Côte d’Ivoire : des arrestations qui inquiètent à quinze mois de la présidentielle
L’interpellation et le placement en garde à vue de cinq activistes et d’un journaliste, en début de semaine, inquiète au sein des organisations de la société civile. Celles-ci pointent notamment les effets du nouveau code pénal, accusé d’être « restrictif sur les libertés individuelles ».
Mardi 23 juillet six personnes – cinq activistes et un journaliste – ont été arrêtées à quelques encablures de la Commission électorale nationale indépendante (CEI) à Cocody, à Abidjan, alors qu’ils se rendaient dans cette institution pour répondre à un rendez-vous officiel.
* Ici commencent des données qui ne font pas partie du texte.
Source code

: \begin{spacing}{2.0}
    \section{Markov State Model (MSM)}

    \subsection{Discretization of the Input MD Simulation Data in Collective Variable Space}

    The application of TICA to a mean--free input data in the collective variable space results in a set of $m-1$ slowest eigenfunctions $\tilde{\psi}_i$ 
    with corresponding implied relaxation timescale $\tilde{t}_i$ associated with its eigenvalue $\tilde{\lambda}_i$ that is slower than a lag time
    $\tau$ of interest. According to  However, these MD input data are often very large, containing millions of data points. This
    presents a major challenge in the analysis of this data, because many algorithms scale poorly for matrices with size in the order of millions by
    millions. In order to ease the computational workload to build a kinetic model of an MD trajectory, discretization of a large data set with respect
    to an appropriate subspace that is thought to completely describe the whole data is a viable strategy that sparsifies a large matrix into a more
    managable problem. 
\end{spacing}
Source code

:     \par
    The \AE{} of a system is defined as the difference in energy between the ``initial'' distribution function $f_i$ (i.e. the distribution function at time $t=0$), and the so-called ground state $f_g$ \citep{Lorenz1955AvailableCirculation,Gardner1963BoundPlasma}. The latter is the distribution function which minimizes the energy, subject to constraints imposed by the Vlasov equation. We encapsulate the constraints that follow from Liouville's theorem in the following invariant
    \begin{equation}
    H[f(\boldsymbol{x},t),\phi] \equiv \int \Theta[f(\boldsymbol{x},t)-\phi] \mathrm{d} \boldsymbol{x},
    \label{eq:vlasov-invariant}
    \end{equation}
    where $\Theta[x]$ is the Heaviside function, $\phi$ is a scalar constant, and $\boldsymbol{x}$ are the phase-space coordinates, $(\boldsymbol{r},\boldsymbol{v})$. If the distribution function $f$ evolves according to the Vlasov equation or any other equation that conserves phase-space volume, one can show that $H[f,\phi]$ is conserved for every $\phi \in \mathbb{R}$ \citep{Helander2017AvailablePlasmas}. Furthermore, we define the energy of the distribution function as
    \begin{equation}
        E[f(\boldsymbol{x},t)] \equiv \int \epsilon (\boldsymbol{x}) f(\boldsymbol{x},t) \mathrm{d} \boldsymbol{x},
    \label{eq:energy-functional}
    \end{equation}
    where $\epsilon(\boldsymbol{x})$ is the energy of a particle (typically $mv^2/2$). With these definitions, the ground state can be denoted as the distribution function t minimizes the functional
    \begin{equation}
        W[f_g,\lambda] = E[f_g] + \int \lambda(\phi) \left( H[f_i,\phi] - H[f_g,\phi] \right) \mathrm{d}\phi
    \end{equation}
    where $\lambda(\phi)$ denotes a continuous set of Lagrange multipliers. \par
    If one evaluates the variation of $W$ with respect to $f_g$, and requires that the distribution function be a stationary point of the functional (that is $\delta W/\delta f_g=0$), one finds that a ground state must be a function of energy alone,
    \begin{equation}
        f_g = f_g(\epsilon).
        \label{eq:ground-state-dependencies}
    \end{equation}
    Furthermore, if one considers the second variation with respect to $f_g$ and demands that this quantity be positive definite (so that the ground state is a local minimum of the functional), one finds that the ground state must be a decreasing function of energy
Placés en garde à vue à la préfecture de police, ils ont été libérés vingt-quatre heures plus tard, sans qu’aucun motif précis ne leur soit signifié, ont-ils affirmé.
Samba David, coordonnateur national de la Coalition nationale pour le changement (CNC), qui conduisait la délégation, avait auparavant appelé à un sit-in devant le siège de la CEI, avant de faire machine arrière après avoir été invité pour « une séance de travail avec les responsables de la CEI ». Ce rendez-vous, et le report de la manifestation devant la CEI, avait été obtenu grâce à l’intervention de la magistrate Aimée Zebeyoux, secrétaire d’État aux droits de l’homme, particulièrement active lors des pourparlers autour de la CEI entre le gouvernement, la société civile et les partis politiques.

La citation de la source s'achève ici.